2018 OHIO GUBERNATORIAL ELECTION

Candidates Share their Education Plans
The May 8 primaries are quickly approaching, and the Columbus Dispatch recently published the education policy positions of the Ohio gubernatorial candidates.  

Columbus Dispatch: Two GOP Candidates for Governor Take on Education Issues
“Attorney General Mike DeWine and Lt. Gov. Mary Taylor agree that Ohio schools must be held accountable for preparing children to succeed in a rapidly changing economy, and the state must provide the necessary resources for a quality education.”

Columbus Dispatch: Democratic Candidates for Governor Have Big Plans for Education
“Four Democrats are seeking their party’s nomination for governor, and all have ambitious plans for improving Ohio’s education system and preparing students for jobs of the future.”

 

 

OHIO DEPARTMENT OF EDUCATION

The Ohio Department of Education (ODE) STEM Committee recently approved the addition of 10 new STEM schools.
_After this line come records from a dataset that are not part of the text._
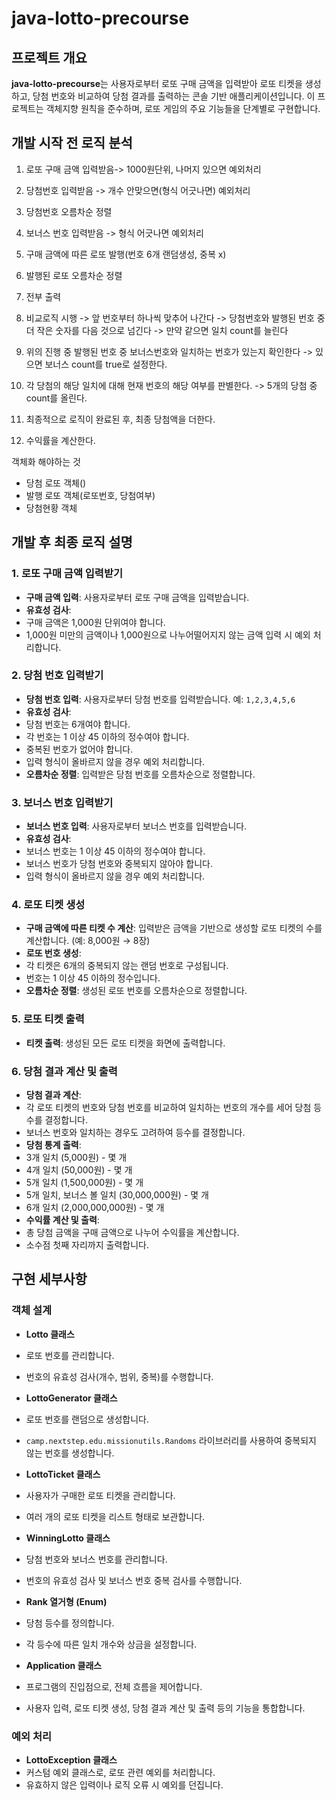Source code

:# java-lotto-precourse

## 프로젝트 개요

**java-lotto-precourse**는 사용자로부터 로또 구매 금액을 입력받아 로또 티켓을 생성하고, 당첨 번호와 비교하여 당첨 결과를 출력하는 콘솔 기반 애플리케이션입니다. 이 프로젝트는 객체지향 원칙을 준수하며, 로또 게임의 주요 기능들을 단계별로 구현합니다.


## 개발 시작 전 로직 분석

1. 로또 구매 금액 입력받음-> 1000원단위, 나머지 있으면 예외처리
2. 당첨번호 입력받음 -> 개수 안맞으면(형식 어긋나면) 예외처리

3. 당첨번호 오름차순 정렬

4. 보너스 번호 입력받음 -> 형식 어긋나면 예외처리

5. 구매 금액에 따른 로또 발행(번호 6개 랜덤생성, 중복 x)

6. 발행된 로또 오름차순 정렬

7. 전부 출력

8. 비교로직 시행
-> 앞 번호부터 하나씩 맞추어 나간다
-> 당첨번호와 발행된 번호 중 더 작은 숫자를 다음 것으로 넘긴다
-> 만약 같으면 일치 count를 늘린다
 9. 위의 진행 중 발행된 번호 중 보너스번호와 일치하는 번호가 있는지 확인한다
-> 있으면 보너스 count를 true로 설정한다.
10. 각 당첨의 해당 일치에 대해 현재 번호의 해당 여부를 판별한다.
-> 5개의 당첨 중 count를 올린다.

11. 최종적으로 로직이 완료된 후, 최종 당첨액을 더한다.

12. 수익률을 계산한다.

객체화 해야하는 것
- 당첨 로또 객체()
- 발행 로또 객체(로또번호, 당첨여부)
- 당첨현황 객체

## 개발 후 최종 로직 설명

### 1. 로또 구매 금액 입력받기
- **구매 금액 입력**: 사용자로부터 로또 구매 금액을 입력받습니다.
- **유효성 검사**:
 - 구매 금액은 1,000원 단위여야 합니다.
 - 1,000원 미만의 금액이나 1,000원으로 나누어떨어지지 않는 금액 입력 시 예외 처리합니다.

### 2. 당첨 번호 입력받기
- **당첨 번호 입력**: 사용자로부터 당첨 번호를 입력받습니다. 예: `1,2,3,4,5,6`
- **유효성 검사**:
 - 당첨 번호는 6개여야 합니다.
 - 각 번호는 1 이상 45 이하의 정수여야 합니다.
 - 중복된 번호가 없어야 합니다.
 - 입력 형식이 올바르지 않을 경우 예외 처리합니다.
- **오름차순 정렬**: 입력받은 당첨 번호를 오름차순으로 정렬합니다.

### 3. 보너스 번호 입력받기
- **보너스 번호 입력**: 사용자로부터 보너스 번호를 입력받습니다.
- **유효성 검사**:
 - 보너스 번호는 1 이상 45 이하의 정수여야 합니다.
 - 보너스 번호가 당첨 번호와 중복되지 않아야 합니다.
 - 입력 형식이 올바르지 않을 경우 예외 처리합니다.

### 4. 로또 티켓 생성
- **구매 금액에 따른 티켓 수 계산**: 입력받은 금액을 기반으로 생성할 로또 티켓의 수를 계산합니다. (예: 8,000원 → 8장)
- **로또 번호 생성**:
 - 각 티켓은 6개의 중복되지 않는 랜덤 번호로 구성됩니다.
 - 번호는 1 이상 45 이하의 정수입니다.
- **오름차순 정렬**: 생성된 로또 번호를 오름차순으로 정렬합니다.

### 5. 로또 티켓 출력
- **티켓 출력**: 생성된 모든 로또 티켓을 화면에 출력합니다.

### 6. 당첨 결과 계산 및 출력
- **당첨 결과 계산**:
 - 각 로또 티켓의 번호와 당첨 번호를 비교하여 일치하는 번호의 개수를 세어 당첨 등수를 결정합니다.
 - 보너스 번호와 일치하는 경우도 고려하여 등수를 결정합니다.
- **당첨 통계 출력**:
 - 3개 일치 (5,000원) - 몇 개
 - 4개 일치 (50,000원) - 몇 개
 - 5개 일치 (1,500,000원) - 몇 개
 - 5개 일치, 보너스 볼 일치 (30,000,000원) - 몇 개
 - 6개 일치 (2,000,000,000원) - 몇 개
- **수익률 계산 및 출력**:
 - 총 당첨 금액을 구매 금액으로 나누어 수익률을 계산합니다.
 - 소수점 첫째 자리까지 출력합니다.

## 구현 세부사항

### 객체 설계

- **Lotto 클래스**
 - 로또 번호를 관리합니다.
 - 번호의 유효성 검사(개수, 범위, 중복)를 수행합니다.

- **LottoGenerator 클래스**
 - 로또 번호를 랜덤으로 생성합니다.
 - `camp.nextstep.edu.missionutils.Randoms` 라이브러리를 사용하여 중복되지 않는 번호를 생성합니다.

- **LottoTicket 클래스**
 - 사용자가 구매한 로또 티켓을 관리합니다.
 - 여러 개의 로또 티켓을 리스트 형태로 보관합니다.

- **WinningLotto 클래스**
 - 당첨 번호와 보너스 번호를 관리합니다.
 - 번호의 유효성 검사 및 보너스 번호 중복 검사를 수행합니다.

- **Rank 열거형 (Enum)**
 - 당첨 등수를 정의합니다.
 - 각 등수에 따른 일치 개수와 상금을 설정합니다.

- **Application 클래스**
 - 프로그램의 진입점으로, 전체 흐름을 제어합니다.
 - 사용자 입력, 로또 티켓 생성, 당첨 결과 계산 및 출력 등의 기능을 통합합니다.

### 예외 처리

- **LottoException 클래스**
 - 커스텀 예외 클래스로, 로또 관련 예외를 처리합니다.
 - 유효하지 않은 입력이나 로직 오류 시 예외를 던집니다.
The committee voted to approve the designation for the following schools for the next academic year:

  • Bishop Flaget School (Ross Country)
  • Boulevard Elementary School (Cleveland Heights-University Heights City Schools, Cuyahoga County)
  • Gesu Catholic School (Cuyahoga County)
  • Graham Elementary School (Graham Local Schools, Champaign County)
  • Graham Middle School (Graham Local Schools, Champaign County)
  • Lander Elementary School (Mayfield Local Schools, Cuyahoga County)
  • Orchard STEM School (Cleveland Metro Schools, Cuyahoga County)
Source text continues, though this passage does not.